For power distribution and management, all the light is shining on the traditional organizations and business models of the power companies. They have the big systems in place. We understand how they are organized. They have familiar models for bringing the one solution into the home. They are also economic rent-seekers committed to existing business models, and these business models do not reward new distributed technologies.
For energy storage, we all know the usual suspects. Lithium batteries. Hydrogen in the sweet by-and-by. Peter Drucker wrote that a new technology must be ten times as good as the old to overcome market position, manufacturing learning curve, and incremental improvements. This makes it hard to bet against solutions that might come from incremental improvements on existing technologies, such as the Firefly lead batteries.

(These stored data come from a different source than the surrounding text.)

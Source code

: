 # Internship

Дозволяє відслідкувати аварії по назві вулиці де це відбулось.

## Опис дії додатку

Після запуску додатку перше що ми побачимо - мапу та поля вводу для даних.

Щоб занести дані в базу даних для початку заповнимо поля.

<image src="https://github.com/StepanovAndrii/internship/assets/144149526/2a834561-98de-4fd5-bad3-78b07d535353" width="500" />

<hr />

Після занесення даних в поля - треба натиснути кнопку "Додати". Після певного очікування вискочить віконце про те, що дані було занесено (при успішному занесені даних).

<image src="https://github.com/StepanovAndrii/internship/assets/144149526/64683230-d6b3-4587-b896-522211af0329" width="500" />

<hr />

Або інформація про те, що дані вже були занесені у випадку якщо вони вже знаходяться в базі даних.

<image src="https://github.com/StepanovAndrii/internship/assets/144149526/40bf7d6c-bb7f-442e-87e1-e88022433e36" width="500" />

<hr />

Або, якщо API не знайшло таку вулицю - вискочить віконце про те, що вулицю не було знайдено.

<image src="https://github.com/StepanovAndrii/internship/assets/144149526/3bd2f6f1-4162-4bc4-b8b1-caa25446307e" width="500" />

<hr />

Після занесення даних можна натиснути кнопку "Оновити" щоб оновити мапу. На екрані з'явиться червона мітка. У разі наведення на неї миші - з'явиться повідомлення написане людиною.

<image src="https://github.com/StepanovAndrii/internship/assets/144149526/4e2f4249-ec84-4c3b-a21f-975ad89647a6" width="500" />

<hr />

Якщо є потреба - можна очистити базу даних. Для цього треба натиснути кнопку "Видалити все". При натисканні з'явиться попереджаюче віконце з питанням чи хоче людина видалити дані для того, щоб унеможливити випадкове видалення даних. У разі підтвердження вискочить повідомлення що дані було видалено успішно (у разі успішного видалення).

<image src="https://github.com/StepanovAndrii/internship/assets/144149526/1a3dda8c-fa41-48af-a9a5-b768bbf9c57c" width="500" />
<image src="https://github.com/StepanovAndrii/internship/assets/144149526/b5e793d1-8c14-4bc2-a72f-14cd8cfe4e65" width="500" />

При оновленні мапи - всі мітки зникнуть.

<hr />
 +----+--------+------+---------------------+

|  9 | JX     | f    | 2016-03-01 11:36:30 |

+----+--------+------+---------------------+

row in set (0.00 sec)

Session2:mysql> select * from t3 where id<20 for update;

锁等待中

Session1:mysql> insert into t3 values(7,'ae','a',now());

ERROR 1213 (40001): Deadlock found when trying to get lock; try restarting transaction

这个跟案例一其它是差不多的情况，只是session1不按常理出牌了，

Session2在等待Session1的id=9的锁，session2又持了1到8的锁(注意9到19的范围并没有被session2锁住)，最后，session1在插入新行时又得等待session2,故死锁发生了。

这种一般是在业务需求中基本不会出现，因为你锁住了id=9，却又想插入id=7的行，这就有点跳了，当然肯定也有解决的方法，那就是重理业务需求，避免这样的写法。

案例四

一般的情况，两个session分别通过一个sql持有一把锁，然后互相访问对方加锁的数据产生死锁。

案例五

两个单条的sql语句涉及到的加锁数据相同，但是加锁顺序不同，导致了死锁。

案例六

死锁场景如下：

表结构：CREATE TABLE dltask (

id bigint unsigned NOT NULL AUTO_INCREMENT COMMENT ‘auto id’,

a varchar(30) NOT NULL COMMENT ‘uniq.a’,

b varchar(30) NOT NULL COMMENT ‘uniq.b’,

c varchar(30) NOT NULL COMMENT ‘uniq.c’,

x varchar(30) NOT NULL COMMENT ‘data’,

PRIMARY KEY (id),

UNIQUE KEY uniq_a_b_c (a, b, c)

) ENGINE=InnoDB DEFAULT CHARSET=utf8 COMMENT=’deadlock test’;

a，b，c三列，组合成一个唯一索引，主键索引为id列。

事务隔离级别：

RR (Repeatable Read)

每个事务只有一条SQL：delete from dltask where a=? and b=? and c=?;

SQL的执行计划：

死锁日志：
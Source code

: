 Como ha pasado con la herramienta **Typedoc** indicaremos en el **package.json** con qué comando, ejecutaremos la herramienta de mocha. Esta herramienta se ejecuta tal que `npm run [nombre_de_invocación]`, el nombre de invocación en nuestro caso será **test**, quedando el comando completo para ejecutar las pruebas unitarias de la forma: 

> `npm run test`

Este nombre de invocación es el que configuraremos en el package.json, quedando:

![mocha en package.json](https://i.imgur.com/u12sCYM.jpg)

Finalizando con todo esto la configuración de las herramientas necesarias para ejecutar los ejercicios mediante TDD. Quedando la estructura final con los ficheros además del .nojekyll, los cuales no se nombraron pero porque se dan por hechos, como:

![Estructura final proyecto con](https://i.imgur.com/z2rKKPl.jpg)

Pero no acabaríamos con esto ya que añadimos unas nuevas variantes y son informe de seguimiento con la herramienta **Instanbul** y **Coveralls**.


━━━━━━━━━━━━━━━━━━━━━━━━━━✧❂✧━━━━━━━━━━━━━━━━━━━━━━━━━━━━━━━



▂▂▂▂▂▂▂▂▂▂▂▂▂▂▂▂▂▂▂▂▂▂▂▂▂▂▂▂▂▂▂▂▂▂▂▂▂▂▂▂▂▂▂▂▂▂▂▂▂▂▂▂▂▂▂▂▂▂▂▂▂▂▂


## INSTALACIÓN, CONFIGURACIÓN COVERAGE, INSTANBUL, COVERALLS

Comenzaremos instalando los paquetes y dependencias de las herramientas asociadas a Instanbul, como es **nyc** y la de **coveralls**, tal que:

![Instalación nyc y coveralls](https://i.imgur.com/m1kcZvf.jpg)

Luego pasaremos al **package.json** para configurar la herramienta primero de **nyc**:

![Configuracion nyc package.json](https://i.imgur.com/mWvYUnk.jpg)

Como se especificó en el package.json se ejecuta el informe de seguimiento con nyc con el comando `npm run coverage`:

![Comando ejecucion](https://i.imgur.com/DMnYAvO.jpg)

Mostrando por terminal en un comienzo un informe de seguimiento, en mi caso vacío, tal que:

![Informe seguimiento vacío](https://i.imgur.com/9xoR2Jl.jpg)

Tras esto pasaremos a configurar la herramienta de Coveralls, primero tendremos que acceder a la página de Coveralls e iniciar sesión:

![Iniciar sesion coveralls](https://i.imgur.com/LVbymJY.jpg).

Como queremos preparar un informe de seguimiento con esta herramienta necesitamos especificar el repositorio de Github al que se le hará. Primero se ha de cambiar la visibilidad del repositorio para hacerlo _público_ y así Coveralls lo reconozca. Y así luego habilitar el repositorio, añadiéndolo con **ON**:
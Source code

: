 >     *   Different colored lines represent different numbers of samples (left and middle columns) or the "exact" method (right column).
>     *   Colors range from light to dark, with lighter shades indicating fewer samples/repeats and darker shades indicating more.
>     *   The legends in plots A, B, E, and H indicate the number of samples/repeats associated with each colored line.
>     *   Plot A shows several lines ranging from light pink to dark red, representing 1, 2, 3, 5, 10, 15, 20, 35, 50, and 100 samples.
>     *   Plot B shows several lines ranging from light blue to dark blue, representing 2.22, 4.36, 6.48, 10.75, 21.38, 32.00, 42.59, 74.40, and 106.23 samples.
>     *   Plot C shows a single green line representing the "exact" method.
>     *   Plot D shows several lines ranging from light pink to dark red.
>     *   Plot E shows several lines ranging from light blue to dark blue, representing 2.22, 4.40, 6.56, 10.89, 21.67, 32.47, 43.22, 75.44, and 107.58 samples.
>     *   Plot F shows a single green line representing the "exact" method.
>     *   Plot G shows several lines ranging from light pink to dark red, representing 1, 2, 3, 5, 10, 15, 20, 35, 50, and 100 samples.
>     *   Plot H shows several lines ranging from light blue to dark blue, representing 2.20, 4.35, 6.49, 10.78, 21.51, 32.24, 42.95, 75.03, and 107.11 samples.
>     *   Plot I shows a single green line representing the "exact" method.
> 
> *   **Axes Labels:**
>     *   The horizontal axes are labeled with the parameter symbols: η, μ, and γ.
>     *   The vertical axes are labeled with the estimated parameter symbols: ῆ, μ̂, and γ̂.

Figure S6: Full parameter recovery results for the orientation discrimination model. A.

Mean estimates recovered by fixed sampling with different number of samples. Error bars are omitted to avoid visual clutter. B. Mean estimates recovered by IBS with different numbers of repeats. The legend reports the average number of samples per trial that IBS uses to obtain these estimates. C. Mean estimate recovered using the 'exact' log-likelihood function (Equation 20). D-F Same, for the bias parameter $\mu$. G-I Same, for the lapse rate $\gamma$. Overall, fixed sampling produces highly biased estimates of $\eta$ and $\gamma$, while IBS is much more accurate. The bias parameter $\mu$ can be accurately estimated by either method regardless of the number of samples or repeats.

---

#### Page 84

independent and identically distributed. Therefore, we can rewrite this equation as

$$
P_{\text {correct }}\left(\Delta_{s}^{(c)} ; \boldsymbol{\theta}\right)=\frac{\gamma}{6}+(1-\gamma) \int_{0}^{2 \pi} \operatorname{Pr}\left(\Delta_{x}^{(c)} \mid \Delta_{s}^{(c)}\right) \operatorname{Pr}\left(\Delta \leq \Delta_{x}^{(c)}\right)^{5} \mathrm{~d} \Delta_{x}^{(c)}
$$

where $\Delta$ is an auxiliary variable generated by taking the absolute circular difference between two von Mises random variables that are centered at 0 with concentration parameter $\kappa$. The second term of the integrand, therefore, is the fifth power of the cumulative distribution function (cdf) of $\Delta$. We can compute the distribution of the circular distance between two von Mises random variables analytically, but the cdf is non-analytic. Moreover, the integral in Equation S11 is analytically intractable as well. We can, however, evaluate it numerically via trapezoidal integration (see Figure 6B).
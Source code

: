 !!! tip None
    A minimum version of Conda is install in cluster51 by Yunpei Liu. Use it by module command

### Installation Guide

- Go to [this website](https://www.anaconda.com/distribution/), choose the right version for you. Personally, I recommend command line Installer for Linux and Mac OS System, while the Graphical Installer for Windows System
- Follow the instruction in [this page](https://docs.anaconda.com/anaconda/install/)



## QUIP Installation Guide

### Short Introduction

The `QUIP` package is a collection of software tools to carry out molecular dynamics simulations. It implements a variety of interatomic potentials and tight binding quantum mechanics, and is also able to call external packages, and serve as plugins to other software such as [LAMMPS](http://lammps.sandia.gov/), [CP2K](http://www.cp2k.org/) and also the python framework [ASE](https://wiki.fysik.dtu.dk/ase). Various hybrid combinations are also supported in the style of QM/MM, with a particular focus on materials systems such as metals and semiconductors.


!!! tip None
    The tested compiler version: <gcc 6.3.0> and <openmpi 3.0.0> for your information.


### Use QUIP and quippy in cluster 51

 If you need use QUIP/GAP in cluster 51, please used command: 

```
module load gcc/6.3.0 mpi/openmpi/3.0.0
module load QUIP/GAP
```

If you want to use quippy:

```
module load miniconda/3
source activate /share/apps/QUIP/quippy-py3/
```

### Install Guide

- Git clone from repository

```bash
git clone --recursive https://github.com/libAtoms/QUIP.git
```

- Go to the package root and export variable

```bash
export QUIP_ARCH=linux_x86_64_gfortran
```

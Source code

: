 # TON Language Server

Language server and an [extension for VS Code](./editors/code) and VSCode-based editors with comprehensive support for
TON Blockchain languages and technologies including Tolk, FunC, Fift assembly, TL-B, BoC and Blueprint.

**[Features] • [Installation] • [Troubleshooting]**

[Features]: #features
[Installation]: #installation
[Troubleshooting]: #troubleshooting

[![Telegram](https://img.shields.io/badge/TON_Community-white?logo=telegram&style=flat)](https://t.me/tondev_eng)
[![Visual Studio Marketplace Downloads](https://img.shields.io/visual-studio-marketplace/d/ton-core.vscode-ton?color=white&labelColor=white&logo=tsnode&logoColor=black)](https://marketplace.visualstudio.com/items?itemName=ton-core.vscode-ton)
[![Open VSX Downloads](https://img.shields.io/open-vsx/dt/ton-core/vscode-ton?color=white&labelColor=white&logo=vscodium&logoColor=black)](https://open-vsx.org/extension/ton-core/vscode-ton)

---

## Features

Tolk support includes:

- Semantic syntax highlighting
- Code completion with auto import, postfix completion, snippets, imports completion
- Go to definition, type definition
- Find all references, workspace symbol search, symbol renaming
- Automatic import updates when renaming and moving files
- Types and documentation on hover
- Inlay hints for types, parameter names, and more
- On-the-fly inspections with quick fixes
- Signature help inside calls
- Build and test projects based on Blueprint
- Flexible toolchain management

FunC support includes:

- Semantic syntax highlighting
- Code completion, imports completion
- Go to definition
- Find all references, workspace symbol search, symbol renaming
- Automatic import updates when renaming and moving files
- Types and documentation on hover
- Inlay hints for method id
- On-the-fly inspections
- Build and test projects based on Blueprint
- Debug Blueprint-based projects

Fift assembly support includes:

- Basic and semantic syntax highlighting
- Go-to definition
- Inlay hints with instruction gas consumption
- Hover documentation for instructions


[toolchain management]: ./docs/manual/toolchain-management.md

There will not be one big solution, and a few select teams will not solve all problems. Some technologies will come from people working to solve the problems of small niches, in scenarios that do not appear to work for everyone. To anyone looking only at the national or global level, these technologies will appear too flawed or limited for general use. These solutions will never come out of big government energy initiatives. By carefully tending to the special needs of the small sites of early adopters, some of these technologies will suddenly be found to be able to scale.
We need to let a thousand flowers bloom. Open markets provide clear information in ways that regulated industries do not. Innovations will follow information to find problems; one of those problems will be just the manure needed for an unexpected solution to grow strong.
The problems of local energy storage, of site generation, and of efficient demand response will be solved by domain experts, people who have studied harder than most. They will be solved by kooks working in niche markets. They will be solved by end users who are just have their own problem to solve. They will find novel solutions that will appear obvious, once they have developed their solution.
In all likelihood, they will not be looking where “the light is better”.